Liska schüttelte energisch den Kopf, doch irgendetwas in ihrem Inneren regte sich bei diesen Worten des Fantasiewebers. Er hat recht, dachte sie entgeistert.

„Aber das wäre mir doch aufgefallen!“, sagte sie trotzdem. Am liebsten würde sie den Fantasieweber bitten, das Gespräch fernab der zahlreichen anderen Augen- und Ohrenpaare fortzusetzen, doch sie hatte schlichtweg keine Kraft mehr. Für den Augenblick zählte nur, den Tag endlich hinter sich zu bringen. Nach Hause zu fahren, sich ins Bett zu verkriechen und an nichts und niemanden mehr denken zu müssen.

Wenn das so ist, sagte ein unausstehlich neunmalkluger Teil ihres Bewusstseins, solltest du endlich aufhören, so viele Fragen zu stellen.

Terenjo nickte wissend, als hätte er einen flüchtigen Blick in ihren Kopf erhascht. „Ich denke“, sagte er ruhig, „für heute habe ich euch allmählich genug zugemutet. Kehrt in eure Häuser und Wohnungen zurück, schlaft euch aus, tankt Kraft. Ihr werdet sie brauchen; für eure Ausbildung, aber vor allem auch für die Zeit danach. Und seid unbesorgt. Ich kann euch versichern, dass sich auf jede offene Frage eine Antwort finden wird, wenn der Zeitpunkt gekommen ist.

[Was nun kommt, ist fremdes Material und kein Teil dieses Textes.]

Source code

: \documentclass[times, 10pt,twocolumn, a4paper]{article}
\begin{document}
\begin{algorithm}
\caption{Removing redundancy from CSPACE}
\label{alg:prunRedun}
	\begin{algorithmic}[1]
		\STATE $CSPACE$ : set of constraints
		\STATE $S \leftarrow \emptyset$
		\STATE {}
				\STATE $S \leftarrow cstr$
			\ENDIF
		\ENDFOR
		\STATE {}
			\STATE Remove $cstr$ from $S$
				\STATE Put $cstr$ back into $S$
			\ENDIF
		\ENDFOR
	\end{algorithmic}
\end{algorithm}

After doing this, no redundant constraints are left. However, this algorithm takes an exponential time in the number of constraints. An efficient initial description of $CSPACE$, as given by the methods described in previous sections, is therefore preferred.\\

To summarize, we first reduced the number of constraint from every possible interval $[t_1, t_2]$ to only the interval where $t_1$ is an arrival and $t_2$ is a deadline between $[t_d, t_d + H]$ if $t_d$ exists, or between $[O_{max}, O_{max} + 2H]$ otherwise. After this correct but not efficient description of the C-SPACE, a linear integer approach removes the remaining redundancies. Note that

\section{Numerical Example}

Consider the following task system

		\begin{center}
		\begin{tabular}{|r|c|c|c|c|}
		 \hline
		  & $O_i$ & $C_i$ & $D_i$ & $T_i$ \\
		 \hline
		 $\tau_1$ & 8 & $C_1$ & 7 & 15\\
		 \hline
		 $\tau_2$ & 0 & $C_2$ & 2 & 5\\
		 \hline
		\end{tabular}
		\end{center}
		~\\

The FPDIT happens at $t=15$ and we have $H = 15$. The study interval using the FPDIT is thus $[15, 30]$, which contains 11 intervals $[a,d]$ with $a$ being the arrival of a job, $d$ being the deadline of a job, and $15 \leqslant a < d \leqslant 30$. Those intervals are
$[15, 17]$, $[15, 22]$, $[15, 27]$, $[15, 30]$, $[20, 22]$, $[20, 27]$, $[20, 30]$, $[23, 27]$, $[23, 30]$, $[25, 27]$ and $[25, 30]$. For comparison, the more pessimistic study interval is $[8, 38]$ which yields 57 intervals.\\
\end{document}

Ich werde euch wissen lassen, auf dem einen oder anderen Wege, wann ihr zur Zeremonie erscheinen müsst. Bis dahin haben meine Schwalben ein Auge auf euch.“

Liska sah dem kleinen Vogel dabei zu, wie er in der Luft übermütig Pirouetten drehte.

Bis dahin haben meine Schwalben ein Auge auf euch.

Obwohl sie sicher war, dass der Fantasieweber es nicht so gemeint hatte, klangen die Worte in ihren Ohren wie eine Drohung.